Bankruptcy Omission Led to Estoppel
Chicago Daily Law Bulletin
July 21, 2008
by MARK D. DEBOFSKY
A recent district court ruling in Texas offers a cautionary tale to practitioners. Acuna v. Connecticut General Life Ins.Co., 2008 U.S.Dist.LEXIS 51136 (E.D.Texas May 28, 2008), involved an anesthesiologist who suffered from a severe ocular disorder that forced her to stop working and pursue a claim for disability benefits in 2003.
The insurer denied the claim, though, and the plaintiff followed up with a demand for a $200,000 claim settlement in 2004, threatening suit if the claim was not settled within 60 days. Shortly after making the demand, Dr. Edna G. Acuna filed a voluntary petition for bankruptcy with her husband, but she failed to list her disability claim on the bankruptcy schedules, either under Schedule B, which calls for a listing of contingent and unliquidated claims, or under Schedule C, which lists property claimed to be exempt.
Before being granted a discharge in bankruptcy, Acuna filed suit against her insurer. Later, after a discharge was granted, the insurer raised the issue of the bankruptcy in the insurance litigation, claiming that principles of judicial estoppel barred Acuna from pursuing her disability claim. The court explained that ''[j]udicial estoppel is a common law doctrine that prevents a party from assuming inconsistent positions in litigation.'' Superior Crewboats Inc. v.
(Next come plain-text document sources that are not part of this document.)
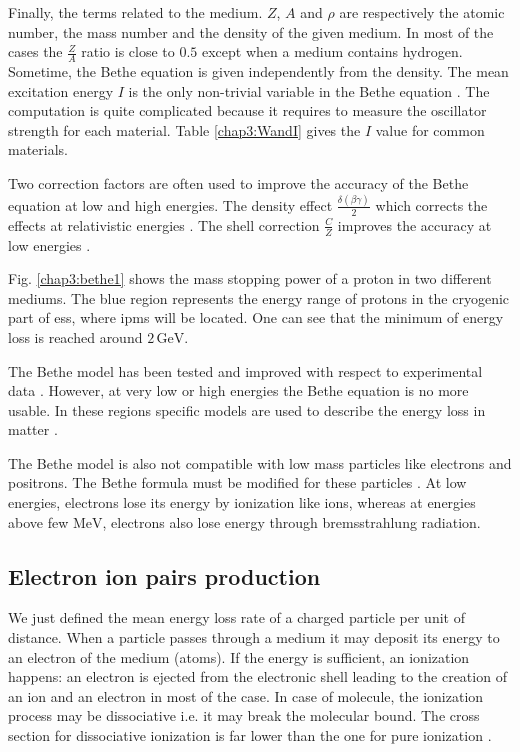 \begin{refsection}
	Finally, the terms related to the medium. \(Z\), \(A\) and \(\rho\) are respectively the atomic number, the mass number and the density of the given medium. In most of the cases the \(\frac{Z}{A}\) ratio is close to \(0.5\) except when a medium contains hydrogen. Sometime, the Bethe equation is given independently from the density.
	The mean excitation energy \(I\) is the only non-trivial variable in the Bethe equation \cite{Berger1984,Berger1993}. The computation is quite complicated because it requires to measure the oscillator strength for each material. Table \ref{chap3:WandI} gives the \(I\) value for common materials.

	Two correction factors are often used to improve the accuracy of the Bethe equation at low and high energies. The density effect \(\frac{\delta(\beta \gamma)}{2}\) which corrects the effects at relativistic energies \cite{Sternheimer1984}. The shell correction \(\frac{C}{Z}\) improves the accuracy at low energies \cite{Bichsel2002}.

	

	Fig. \ref{chap3:bethe1} shows the mass stopping power of a proton in two different mediums. The blue region represents the energy range of protons in the cryogenic part of \acrshort{ess}, where \acrshort{ipm}s will be located. One can see that the minimum of energy loss is reached around \(2\,\mathrm{GeV}\).

	The Bethe model has been tested and improved with respect to experimental data \cite{Porter1990}. However, at very low or high energies the Bethe equation is no more usable. In these regions specific models are used to describe the energy loss in matter \cite{Ziegler1985, Allison1980}.

	The Bethe model is also not compatible with low mass particles like electrons and positrons. The Bethe formula must be modified for these particles \cite{Rieke1972}\cite[p. 452]{Tanabashi2018}. At low energies, electrons lose its energy by ionization like ions, whereas at energies above few \(\mathrm{MeV}\), electrons also lose energy through bremsstrahlung radiation.

	\subsection{Electron ion pairs production}
	We just defined the mean energy loss rate of a charged particle per unit of distance. When a particle passes through a medium it may deposit its energy to an electron of the medium (atoms).
	If the energy is sufficient, an ionization happens: an electron is ejected from the electronic shell leading to the creation of an ion and an electron in most of the case. In case of molecule, the ionization process may be dissociative i.e. it may break the molecular bound. The cross section for dissociative ionization is far lower than the one for pure ionization \cite{Dimopoulou2004}.


\end{refsection}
Primary P&I Underwriters (In re Superior Crewboats Inc. ), 374 F.3d 330, 334 (5th Cir. 2004).
The court added, ''A three-part test has been devised, wherein a Court must find that (1) the party's position is 'clearly inconsistent with the previous one'; (2) 'the court must have accepted the previous position'; and (3) 'the non-disclosure must not have been inadvertent.' Superior Crewboats, 374 F.3d at 335.''
The insurer asserted that the failure to disclose the bankruptcy claim barred the action to recover disability benefits and that all three parts of the judicial estoppel test were met. The insurance company claimed that Acuna's failure to disclose the claim in the bankruptcy action was inconsistent with her suit to recover disability benefits, that a discharge was granted based on the non-disclosure, and that there was no inadvertent failure to disclose because a demand for a policy recovery had been made just prior to the bankruptcy filing. The insurer also maintained that the plaintiff lacked standing to bring suit because the claim for disability benefits would have become property of the bankruptcy estate. Although the defendants conceded that disability benefits are potentially exempt under both the Bankruptcy Code and Texas law (citing 11 U.S.C. section 522(d)(10)(C); Tex. Ins. Code section 1108.051(b)(2)), they argued that the potential exemption nonetheless does not excuse a failure to disclose the asset to allow a creditor to object.
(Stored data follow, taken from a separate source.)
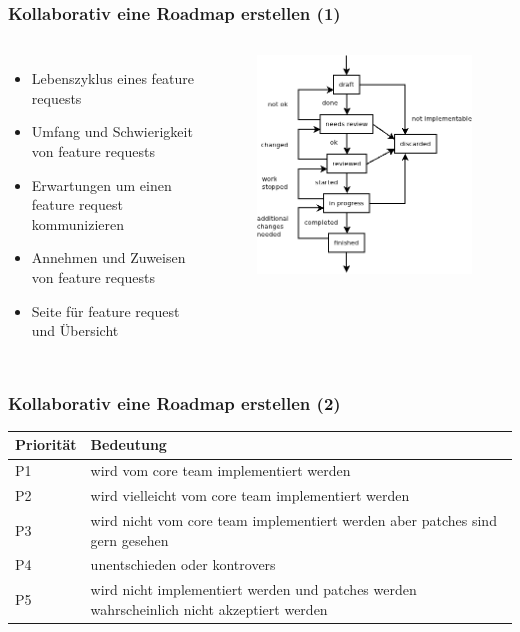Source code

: \documentclass{beamer}
\begin{document}
\begin{frame}
\frametitle{Kollaborativ eine Roadmap erstellen (1)}
\begin{columns}
  \begin{itemize}
   \item Lebenszyklus eines feature requests
   \item Umfang und Schwierigkeit von feature requests
   \item Erwartungen um einen feature request kommunizieren
   \item Annehmen und Zuweisen von feature requests
   \item Seite f\"ur feature request und \"Ubersicht
  \end{itemize}
  \begin{figure}[h!]
   \centering
   \includegraphics[scale=0.4,keepaspectratio=true]{./featurerequeststates.png}
  \end{figure}
\end{columns}
\end{frame}

\begin{frame}
\frametitle{Kollaborativ eine Roadmap erstellen (2)}
\begin{table}[h]
\begin{tabular}{|p{}|p{}|}
\hline
Priorit\"at & Bedeutung\\
\hline \hline
P1 & wird vom core team implementiert werden\\
\hline
P2 & wird vielleicht vom core team implementiert werden\\
\hline
P3 & wird nicht vom core team implementiert werden aber patches sind gern gesehen\\
\hline
P4 & unentschieden oder kontrovers\\
\hline
P5 & wird nicht implementiert werden und patches werden wahrscheinlich nicht akzeptiert werden\\
\hline
\end{tabular}
\centering
\end{table}
\end{frame}
\end{document}
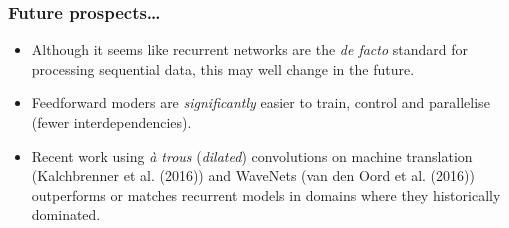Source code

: \documentclass{beamer}
\begin{document}
\begin{frame}
	\frametitle{Future prospects\dots}
	\begin{itemize}
		\item Although it seems like recurrent networks are the \emph{de facto} standard for processing sequential data, this may well change in the future.
		\vfill
		\item Feedforward moders are \emph{significantly} easier to train, control and parallelise (fewer interdependencies).
		\vfill
		\item Recent work using \emph{\`{a} trous} (\emph{dilated}) convolutions on machine translation (Kalchbrenner et al. (2016)) and WaveNets (van den Oord et al. (2016)) outperforms or matches recurrent models in domains where they historically dominated.
	\end{itemize}
\end{frame}
\end{document}
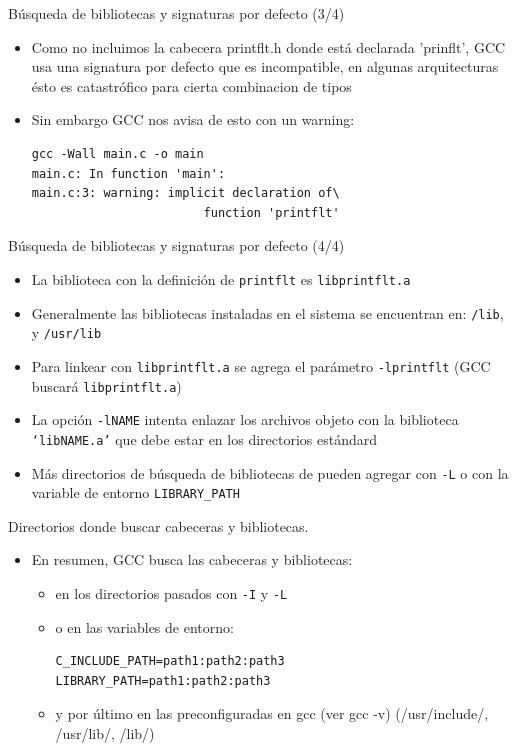 \documentclass[xetex]{beamer}
\begin{document}
\begin{frame}[fragile]{Búsqueda de bibliotecas y signaturas por defecto (3/4)}
  

\begin{itemize}
  \item Como no incluimos la cabecera printflt.h donde está declarada 'prinflt', GCC usa
una signatura por defecto que es incompatible, en algunas arquitecturas
ésto es catastrófico para cierta combinacion de tipos
  \item Sin embargo GCC nos avisa de esto con un warning:
\begin{verbatim}
gcc -Wall main.c -o main
main.c: In function 'main':
main.c:3: warning: implicit declaration of\
                        function 'printflt'
\end{verbatim}

\end{itemize}
  
\end{frame}
\begin{frame}[fragile]{Búsqueda de bibliotecas y signaturas por defecto (4/4)}
\begin{itemize}
\item La biblioteca con la definición de \verb=printflt= es \verb=libprintflt.a= 
\item Generalmente las bibliotecas instaladas en el sistema se encuentran en: \verb=/lib=, y \verb=/usr/lib=
\item Para linkear con \verb=libprintflt.a= se agrega el parámetro \verb=-lprintflt= (GCC buscará \verb=libprintflt.a=)
\item La opción \verb=-lNAME= intenta enlazar los archivos objeto con la biblioteca \verb=‘libNAME.a’= que debe estar en los directorios estándard
\item Más directorios de búsqueda de bibliotecas de pueden agregar con \verb=-L= o con la variable de entorno \verb=LIBRARY_PATH=
\end{itemize}
\end{frame}

\begin{frame}[fragile]{Directorios donde buscar cabeceras y bibliotecas.}
\begin{itemize}
  \item En resumen, GCC busca las cabeceras y bibliotecas:
  \begin{itemize}
    \item en los directorios pasados con \verb=-I= y \verb=-L=
    \item o en las variables de entorno:
\begin{verbatim}
C_INCLUDE_PATH=path1:path2:path3
LIBRARY_PATH=path1:path2:path3
\end{verbatim}
  \item y por último en las preconfiguradas en gcc (ver gcc -v)
            (/usr/include/, /usr/lib/, /lib/)
  \end{itemize}
\end{itemize}
\end{frame}
\end{document}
The plaintiff pointed out that she had amended her schedules and that the disability insurer was ''seeking a windfall by having to avoid its contractual obligation to pay the disability income benefits.'' She added that the insurance company had unclean hands since the bankruptcy was forced by her inability to work and the unjustified refusal to pay disability benefits exacerbated her financial distress.
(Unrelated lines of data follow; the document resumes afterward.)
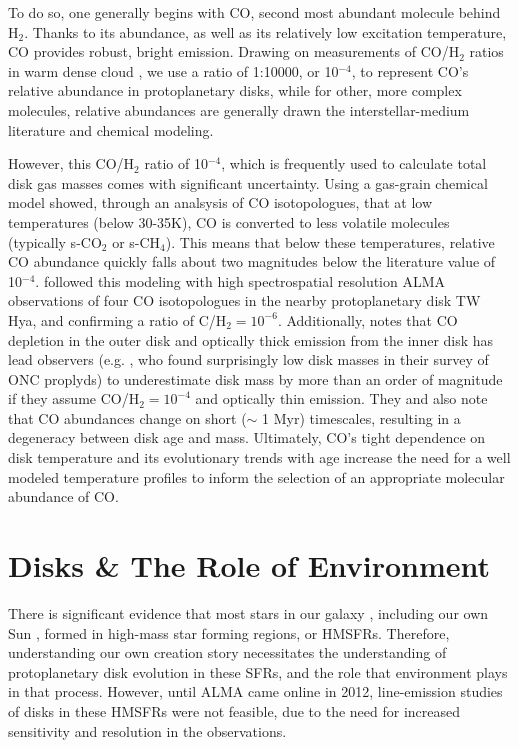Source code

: To do so, one generally begins with CO, second most abundant molecule behind H$_2$. Thanks to its abundance, as well as its relatively low excitation temperature, CO provides robust, bright emission. Drawing on measurements of CO/H$_2$ ratios in warm dense cloud \citep{AikawaHerbst2003,Fogel2011}, we use a ratio of 1:10000, or 10$^{-4}$, to represent CO's relative abundance in protoplanetary disks, while for other, more complex molecules, relative abundances are generally drawn the interstellar-medium literature and chemical modeling.

However, this CO/H$_2$ ratio of 10$^{-4}$, which is frequently used to calculate total disk gas masses  comes with significant uncertainty. Using a gas-grain chemical model \citet{Reboussin2015} showed, through an analsysis of CO isotopologues, that at low temperatures (below 30-35K), CO is converted to less volatile molecules (typically s-CO$_2$ or s-CH$_4$). This means that below these temperatures, relative CO abundance quickly falls about two magnitudes below the literature value of 10$^{-4}$. \citet{Schwarz2016} followed this modeling with high spectrospatial resolution ALMA observations of four CO isotopologues in the nearby protoplanetary disk TW Hya, and confirming a ratio of C/H$_2 = 10^{-6}$. Additionally, \cite{Yu2017} notes that CO depletion in the outer disk and optically thick emission from the inner disk has lead observers (e.g. \citet{Ansdell2017}, who found surprisingly low disk masses in their survey of ONC proplyds) to underestimate disk mass by more than an order of magnitude if they assume CO/H$_2 = 10^{-4}$ and optically thin emission. They and \cite{Cleeves2015} also note that CO abundances change on short ($\sim$ 1 Myr) timescales, resulting in a degeneracy between disk age and mass. Ultimately, CO's tight dependence on disk temperature and its evolutionary trends with age increase the need for a well modeled temperature profiles to inform the selection of an appropriate molecular abundance of CO.



\section{Disks \& The Role of Environment}



There is significant evidence that most stars in our galaxy \citep{LadaLada2003,Mann2015}, including our own Sun \citep{Gaidos2009,Tachibana2006}, formed in high-mass star forming regions, or HMSFRs. Therefore, understanding our own creation story necessitates the understanding of protoplanetary disk evolution in these SFRs, and the role that environment plays in that process. However, until ALMA came online in 2012, line-emission studies of disks in these HMSFRs were not feasible, due to the need for increased sensitivity and resolution in the observations.

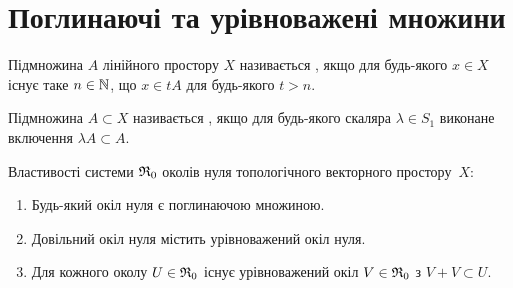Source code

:\section{Поглинаючі та урівноважені множини}

\begin{definition}
    Підмножина $A$ лінійного простору $X$ називається , якщо для будь-якого $x \in X$ існує таке $n \in \NN$, що $x \in t A$ для будь-якого $t > n$.
\end{definition}

\begin{definition}
    Підмножина $A \subset X$ називається , якщо для будь-якого скаляра $\lambda \in S_1$ виконане включення $\lambda A \subset A$.
\end{definition}

\begin{theorem}
    \label{th:tvs-zero-neighbourhood-properties}
    Властивості системи $\frak R_0$ околів нуля топологічного векторного простору~$X$:
    \begin{enumerate}
        \item Будь-який окіл нуля є поглинаючою множиною.
        \item Довільний окіл нуля містить урівноважений окіл нуля.
        \item Для кожного околу $U \in \frak R_0$ існує урівноважений окіл $V \in \frak R_0$ з $V + V \subset U$.
    \end{enumerate}
\end{theorem}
The court sided with the insurance company. On the first element of the three part test, the court found an inconsistency because the failure to schedule the disability insurance claim was ''tantamount to a representation that no such claim existed.'' The court obviously adopted the debtor's position by granting a full discharge, and the inadvertence requirement could only be met if the debtor had no knowledge of the claim which was obviously not the case here.
What obviously swayed the court, though, was that a suit was filed against Acuna for fraudulently conveying real property to avoid creditors' claims.
Thus, the court determined: ''Here, the Plaintiff clearly knew how to claim exemptions and was even caught attempting to fraudulently convey real estate property. The bankruptcy proceedings have resulted in a discharge for Plaintiff and her husband, while allowing her to pursue her claims in this court. This is the kind of activity that judicial estoppel was designed to prevent.''
Nor did the court accept the plaintiff's argument that the non-disclosure was irrelevant because the claim would have been exempt since property is not exempt until it is found to be exempt by the bankruptcy court.
This was an obviously harsh result, but one that should serve as a warning to plaintiff lawyers that they need to inquire of their clients as to whether a bankruptcy is pending - and to caution clients that if they consider filing bankruptcy during the course of their disability insurance claim and litigation that they make full disclosure and seek the bankruptcy trustee's permission to pursue the disability insurance claim.
Attorneys who defend insurers will also pay close attention to this case and issue discovery or conduct an investigation to determine whether the insured filed for bankruptcy and scheduled the disability benefit claim, which may be a means of avoiding even a meritorious claim if the disability claim was not disclosed.